すまない時間なさ過ぎて今回は幕間なんだ。そういうことだよ(陳謝)


幕間:ある男の非日常⑤

 料理が好きというのはあながち嘘ではない。

 非番の日には必ず満足の行く一品をこしらえていたし、そのための準備や下調べも楽しみだった。

 

 だからこの、身分も国籍も過去も経歴も全てを捨てて〝タルコフ市の住民〟をやるというのは、ある意味では別の人生を楽しめていると俺は思っている。

 法も秩序もない街で、メシ作りが好きな中年男。

 そういう役割も悪くない。

 

 ただ仕事は仕事だ。

 公私の区別がとにかくないのが今の仕事だが、国に忠誠を誓った以上〝人生が仕事〟であるのなら、今この瞬間も仕事だろう。

 仲間がガキみたいな女と二階のベットで運動しているのを待つのも仕事だ。

 あいつはあいつで〝仕事〟をしている。

 俺も一つやっておくか。

 

「ハチ、と言ったな」

「なんだ?」

「これを持っていけ」

 

 俺はポケットに突っ込んでおいたスモークグレネードを二つ渡した。

 取引相手のハチという男は、もしかすると昔は警察関係者だったんじゃないかと余計なことを思ってしまうほど真面目そうな顔つきをしている。

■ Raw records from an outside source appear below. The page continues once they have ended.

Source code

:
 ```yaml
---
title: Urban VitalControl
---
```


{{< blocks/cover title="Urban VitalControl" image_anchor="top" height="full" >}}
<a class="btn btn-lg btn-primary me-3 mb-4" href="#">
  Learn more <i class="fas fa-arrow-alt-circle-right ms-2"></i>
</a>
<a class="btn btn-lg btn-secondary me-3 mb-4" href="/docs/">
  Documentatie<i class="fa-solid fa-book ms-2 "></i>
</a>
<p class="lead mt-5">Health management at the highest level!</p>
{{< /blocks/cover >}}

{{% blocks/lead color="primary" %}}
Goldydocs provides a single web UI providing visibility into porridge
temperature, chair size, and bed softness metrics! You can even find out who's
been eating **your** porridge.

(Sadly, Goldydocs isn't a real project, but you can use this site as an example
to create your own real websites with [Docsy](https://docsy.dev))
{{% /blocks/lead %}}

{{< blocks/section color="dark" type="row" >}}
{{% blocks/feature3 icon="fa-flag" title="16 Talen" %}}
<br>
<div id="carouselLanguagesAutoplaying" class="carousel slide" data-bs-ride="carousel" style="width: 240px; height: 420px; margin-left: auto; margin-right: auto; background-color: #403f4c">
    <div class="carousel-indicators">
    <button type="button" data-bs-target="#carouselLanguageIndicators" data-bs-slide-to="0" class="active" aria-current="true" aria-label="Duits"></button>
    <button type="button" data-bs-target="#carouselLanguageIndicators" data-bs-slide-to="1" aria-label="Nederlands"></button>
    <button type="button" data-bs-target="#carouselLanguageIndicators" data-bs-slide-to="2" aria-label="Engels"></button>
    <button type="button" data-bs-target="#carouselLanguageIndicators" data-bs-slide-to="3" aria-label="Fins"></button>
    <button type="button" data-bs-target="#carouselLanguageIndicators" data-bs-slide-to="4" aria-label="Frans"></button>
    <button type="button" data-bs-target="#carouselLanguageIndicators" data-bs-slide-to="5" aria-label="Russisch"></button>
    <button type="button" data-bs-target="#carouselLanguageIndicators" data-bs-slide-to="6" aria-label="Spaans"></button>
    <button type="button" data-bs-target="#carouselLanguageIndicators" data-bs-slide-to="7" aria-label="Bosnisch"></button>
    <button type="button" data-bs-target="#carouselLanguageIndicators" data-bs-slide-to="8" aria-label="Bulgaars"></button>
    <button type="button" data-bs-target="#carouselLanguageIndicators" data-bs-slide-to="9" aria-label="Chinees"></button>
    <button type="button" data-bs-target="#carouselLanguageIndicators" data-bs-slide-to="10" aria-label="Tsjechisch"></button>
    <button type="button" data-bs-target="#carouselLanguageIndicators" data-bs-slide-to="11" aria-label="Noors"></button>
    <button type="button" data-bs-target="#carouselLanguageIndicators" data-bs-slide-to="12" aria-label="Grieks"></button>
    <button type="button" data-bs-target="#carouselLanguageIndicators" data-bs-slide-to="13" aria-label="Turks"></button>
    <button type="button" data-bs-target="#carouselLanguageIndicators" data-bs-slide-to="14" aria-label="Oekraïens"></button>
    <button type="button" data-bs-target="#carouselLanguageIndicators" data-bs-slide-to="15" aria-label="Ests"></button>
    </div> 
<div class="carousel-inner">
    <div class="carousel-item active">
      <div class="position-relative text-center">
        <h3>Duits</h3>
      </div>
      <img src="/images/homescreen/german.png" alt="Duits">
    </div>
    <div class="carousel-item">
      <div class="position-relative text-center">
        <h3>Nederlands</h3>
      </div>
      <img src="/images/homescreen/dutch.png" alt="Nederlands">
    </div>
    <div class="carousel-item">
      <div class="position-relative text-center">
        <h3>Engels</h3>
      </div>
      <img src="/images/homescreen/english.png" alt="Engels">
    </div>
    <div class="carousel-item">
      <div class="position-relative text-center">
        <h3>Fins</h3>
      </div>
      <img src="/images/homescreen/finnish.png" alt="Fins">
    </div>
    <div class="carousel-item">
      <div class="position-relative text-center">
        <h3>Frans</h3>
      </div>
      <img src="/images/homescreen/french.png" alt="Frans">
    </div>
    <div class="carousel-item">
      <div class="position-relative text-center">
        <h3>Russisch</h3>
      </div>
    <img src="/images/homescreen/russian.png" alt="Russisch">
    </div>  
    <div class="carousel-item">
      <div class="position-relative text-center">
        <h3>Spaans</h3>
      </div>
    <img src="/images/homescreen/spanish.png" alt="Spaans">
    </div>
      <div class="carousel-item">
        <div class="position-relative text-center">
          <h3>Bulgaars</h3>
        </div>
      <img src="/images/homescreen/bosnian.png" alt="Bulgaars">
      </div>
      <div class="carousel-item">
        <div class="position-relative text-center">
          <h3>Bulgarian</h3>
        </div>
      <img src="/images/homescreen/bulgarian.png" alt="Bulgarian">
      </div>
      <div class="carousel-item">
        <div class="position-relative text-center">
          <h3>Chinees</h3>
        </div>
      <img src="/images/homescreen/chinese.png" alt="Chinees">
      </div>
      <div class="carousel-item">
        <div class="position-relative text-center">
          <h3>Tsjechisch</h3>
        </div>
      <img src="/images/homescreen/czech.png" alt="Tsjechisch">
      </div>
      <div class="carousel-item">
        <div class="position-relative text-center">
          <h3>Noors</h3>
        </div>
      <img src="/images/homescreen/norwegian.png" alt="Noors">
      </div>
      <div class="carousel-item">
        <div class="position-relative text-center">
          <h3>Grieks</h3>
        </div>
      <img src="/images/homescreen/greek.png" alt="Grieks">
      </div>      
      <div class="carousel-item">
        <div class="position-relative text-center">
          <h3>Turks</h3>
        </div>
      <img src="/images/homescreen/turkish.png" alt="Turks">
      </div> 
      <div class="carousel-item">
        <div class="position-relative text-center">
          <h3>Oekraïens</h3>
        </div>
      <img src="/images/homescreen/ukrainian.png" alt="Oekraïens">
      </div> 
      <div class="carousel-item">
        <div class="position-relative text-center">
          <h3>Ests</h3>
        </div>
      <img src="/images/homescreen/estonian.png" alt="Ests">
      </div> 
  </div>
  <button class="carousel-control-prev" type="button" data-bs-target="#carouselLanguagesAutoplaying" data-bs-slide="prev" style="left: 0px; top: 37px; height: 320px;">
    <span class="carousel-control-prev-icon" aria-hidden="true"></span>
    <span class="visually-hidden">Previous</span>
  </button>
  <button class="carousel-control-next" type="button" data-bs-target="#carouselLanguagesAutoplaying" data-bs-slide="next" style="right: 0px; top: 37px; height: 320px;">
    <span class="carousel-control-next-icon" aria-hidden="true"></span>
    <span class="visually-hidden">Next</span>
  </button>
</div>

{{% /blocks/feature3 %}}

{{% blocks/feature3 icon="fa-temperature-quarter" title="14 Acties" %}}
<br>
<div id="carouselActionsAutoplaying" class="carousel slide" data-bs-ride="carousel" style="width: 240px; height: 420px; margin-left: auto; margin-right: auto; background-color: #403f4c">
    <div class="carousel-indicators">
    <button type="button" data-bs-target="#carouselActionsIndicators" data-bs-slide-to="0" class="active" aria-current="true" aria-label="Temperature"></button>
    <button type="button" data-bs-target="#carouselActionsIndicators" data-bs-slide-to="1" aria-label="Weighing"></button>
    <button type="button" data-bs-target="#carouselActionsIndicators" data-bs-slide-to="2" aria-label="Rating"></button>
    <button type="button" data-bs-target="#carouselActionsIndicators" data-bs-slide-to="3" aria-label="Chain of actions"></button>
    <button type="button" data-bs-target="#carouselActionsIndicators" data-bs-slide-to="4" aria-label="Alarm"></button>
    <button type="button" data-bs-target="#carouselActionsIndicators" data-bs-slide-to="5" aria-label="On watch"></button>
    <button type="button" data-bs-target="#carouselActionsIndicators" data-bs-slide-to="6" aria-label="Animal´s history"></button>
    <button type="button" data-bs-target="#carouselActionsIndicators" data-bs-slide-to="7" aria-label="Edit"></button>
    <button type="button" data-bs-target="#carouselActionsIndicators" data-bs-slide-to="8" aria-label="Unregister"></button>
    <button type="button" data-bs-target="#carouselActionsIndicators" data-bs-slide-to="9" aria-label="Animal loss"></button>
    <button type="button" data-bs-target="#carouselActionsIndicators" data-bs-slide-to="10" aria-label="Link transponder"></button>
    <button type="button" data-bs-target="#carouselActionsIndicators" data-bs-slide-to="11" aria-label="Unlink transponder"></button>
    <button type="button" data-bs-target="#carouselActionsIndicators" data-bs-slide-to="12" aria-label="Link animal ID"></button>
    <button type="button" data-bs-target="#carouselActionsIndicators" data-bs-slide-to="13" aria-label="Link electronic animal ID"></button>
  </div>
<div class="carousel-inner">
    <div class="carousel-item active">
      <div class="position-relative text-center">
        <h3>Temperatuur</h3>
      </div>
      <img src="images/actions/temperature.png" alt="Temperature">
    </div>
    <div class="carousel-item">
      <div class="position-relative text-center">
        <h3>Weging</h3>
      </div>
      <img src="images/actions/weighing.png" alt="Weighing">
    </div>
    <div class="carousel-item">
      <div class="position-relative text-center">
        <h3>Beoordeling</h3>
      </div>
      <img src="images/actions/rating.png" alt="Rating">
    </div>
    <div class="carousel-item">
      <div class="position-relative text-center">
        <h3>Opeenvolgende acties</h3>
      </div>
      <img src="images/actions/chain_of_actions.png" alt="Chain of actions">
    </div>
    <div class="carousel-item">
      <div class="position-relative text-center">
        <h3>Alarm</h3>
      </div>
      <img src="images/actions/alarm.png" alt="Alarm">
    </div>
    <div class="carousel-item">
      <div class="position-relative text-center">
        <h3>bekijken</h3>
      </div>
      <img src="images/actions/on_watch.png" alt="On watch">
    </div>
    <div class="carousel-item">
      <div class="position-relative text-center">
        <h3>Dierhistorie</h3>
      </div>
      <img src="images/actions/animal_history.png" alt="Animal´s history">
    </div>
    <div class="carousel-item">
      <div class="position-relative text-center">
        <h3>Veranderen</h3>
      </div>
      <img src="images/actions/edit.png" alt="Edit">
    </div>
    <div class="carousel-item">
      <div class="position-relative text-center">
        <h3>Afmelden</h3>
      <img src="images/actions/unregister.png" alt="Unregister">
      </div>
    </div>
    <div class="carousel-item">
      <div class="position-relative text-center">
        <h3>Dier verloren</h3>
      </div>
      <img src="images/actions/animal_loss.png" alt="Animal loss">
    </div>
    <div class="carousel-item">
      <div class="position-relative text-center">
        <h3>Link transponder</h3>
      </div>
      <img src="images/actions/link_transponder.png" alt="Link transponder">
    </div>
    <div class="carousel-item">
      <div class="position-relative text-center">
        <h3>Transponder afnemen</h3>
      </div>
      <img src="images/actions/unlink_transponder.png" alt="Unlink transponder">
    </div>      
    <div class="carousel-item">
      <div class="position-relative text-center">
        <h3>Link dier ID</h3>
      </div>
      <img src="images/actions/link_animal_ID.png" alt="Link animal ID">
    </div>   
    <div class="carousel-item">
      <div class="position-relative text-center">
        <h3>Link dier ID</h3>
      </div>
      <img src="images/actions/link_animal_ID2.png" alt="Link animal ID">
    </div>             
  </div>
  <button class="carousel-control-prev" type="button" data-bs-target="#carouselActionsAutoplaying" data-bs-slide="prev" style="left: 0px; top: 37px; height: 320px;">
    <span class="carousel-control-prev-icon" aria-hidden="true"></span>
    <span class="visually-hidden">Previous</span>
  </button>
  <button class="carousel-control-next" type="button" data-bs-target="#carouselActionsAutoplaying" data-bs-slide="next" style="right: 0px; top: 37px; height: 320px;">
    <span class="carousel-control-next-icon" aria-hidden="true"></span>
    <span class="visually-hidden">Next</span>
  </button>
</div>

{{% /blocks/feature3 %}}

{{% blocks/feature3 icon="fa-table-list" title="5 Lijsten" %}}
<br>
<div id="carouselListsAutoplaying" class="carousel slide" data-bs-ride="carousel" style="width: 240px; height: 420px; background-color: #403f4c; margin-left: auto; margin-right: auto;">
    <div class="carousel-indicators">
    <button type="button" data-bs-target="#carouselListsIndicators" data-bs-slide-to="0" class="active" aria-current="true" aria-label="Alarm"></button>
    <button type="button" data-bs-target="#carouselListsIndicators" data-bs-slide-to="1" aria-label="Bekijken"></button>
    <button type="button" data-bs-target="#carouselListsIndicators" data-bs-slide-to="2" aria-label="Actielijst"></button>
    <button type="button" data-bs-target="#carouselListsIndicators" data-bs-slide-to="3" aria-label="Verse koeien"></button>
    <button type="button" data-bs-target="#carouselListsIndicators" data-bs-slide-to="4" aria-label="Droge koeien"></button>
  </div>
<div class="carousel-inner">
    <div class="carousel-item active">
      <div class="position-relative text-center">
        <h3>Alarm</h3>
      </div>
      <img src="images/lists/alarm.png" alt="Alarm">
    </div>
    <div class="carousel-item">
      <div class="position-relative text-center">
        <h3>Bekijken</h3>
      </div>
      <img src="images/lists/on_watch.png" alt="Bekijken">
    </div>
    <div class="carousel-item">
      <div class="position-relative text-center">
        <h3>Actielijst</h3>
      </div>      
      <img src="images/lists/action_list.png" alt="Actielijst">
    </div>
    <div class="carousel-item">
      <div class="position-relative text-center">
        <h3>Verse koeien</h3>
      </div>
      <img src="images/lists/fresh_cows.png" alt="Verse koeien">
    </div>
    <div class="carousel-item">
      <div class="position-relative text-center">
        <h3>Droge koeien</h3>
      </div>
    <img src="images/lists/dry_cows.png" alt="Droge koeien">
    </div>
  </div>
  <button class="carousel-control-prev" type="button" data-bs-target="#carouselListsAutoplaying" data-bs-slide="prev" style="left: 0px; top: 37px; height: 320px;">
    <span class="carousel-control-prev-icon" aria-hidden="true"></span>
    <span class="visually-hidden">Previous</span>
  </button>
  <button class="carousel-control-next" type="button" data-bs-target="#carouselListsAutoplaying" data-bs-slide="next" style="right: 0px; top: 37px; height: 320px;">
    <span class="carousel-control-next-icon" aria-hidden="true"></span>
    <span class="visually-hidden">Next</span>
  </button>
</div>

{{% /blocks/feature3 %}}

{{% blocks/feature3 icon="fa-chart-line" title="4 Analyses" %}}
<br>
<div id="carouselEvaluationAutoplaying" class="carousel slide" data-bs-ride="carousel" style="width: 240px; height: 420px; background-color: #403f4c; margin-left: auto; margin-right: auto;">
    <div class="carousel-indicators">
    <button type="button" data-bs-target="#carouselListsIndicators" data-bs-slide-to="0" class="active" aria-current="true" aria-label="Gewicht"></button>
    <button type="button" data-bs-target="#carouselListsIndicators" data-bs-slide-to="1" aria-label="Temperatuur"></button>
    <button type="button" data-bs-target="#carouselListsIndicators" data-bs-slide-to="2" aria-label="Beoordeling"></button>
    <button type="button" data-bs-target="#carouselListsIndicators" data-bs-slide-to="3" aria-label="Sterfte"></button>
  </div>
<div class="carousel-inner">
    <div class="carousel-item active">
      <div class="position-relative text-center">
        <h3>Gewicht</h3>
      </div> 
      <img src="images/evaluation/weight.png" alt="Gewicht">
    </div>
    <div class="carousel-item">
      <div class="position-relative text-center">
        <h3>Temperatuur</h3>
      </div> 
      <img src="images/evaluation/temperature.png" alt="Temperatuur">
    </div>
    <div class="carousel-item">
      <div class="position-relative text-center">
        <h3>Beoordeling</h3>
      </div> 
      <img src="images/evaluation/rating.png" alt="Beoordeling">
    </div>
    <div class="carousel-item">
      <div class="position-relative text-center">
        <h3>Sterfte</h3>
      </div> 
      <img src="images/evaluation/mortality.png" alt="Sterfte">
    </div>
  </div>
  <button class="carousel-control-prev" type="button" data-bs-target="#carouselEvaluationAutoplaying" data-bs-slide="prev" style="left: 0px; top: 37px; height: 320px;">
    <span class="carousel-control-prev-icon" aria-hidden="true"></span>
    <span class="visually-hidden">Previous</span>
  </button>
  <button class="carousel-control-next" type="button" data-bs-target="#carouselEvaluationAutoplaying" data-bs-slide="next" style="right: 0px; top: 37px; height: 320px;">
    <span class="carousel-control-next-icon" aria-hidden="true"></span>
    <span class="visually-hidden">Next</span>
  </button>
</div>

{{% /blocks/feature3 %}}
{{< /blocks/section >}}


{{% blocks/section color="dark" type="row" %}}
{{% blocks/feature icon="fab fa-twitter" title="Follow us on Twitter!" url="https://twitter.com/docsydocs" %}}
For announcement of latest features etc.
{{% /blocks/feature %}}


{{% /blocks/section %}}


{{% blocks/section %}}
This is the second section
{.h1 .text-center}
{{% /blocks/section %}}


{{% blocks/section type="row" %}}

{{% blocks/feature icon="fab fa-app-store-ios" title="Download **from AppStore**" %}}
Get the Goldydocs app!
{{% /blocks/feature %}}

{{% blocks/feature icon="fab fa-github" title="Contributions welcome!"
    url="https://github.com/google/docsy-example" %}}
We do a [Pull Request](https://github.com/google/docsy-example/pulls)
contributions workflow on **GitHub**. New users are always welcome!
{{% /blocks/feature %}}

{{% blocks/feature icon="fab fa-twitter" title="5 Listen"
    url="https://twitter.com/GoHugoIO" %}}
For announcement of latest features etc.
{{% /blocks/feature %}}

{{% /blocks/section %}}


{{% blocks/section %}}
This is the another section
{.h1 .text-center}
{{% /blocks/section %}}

 その男は、怪訝な表情で二つのグレネードを受け取った。

 

「これは?」

「スモークだ。一つは緑、一つは白煙。もし俺たち地元住民の助けが必要な時は緑を使え。逆に自分たちでなんとかできるなら白だ」

「……? そんな取り決め聞いたことないぞ」

「あんたらが千束とたきなに合流する地点は、俺の地元なんだよ。あの辺じゃ常識だ」

「そうか」

 

 納得したようだ。ハチは頷きながらスモークグレネードを自分の装備の取り出しやすい位置に収めた。

 

 真っ赤な嘘でもこの格好でロシア訛りの英語なら信憑性が生まれる。

 そして〝緑なら助けを得られる〟の部分は本当だ。

 

 ハチはタバコを一本取り出して火をつけた。そのまま流れるように箱を差し出して、

 

「礼だ。吸うか?」

 

 俺に一本、受け取らせた。

 久しく吸ってなかったけどな、たまにはいいか。

 一本受け取って、ライターを借りた。

 

 紫煙を燻らせる時間は嫌いじゃない。無言の言い訳ができる。ただ、この一本で二階の馬鹿が()を終わらせて降りてくるほど時間を稼げるわけじゃない。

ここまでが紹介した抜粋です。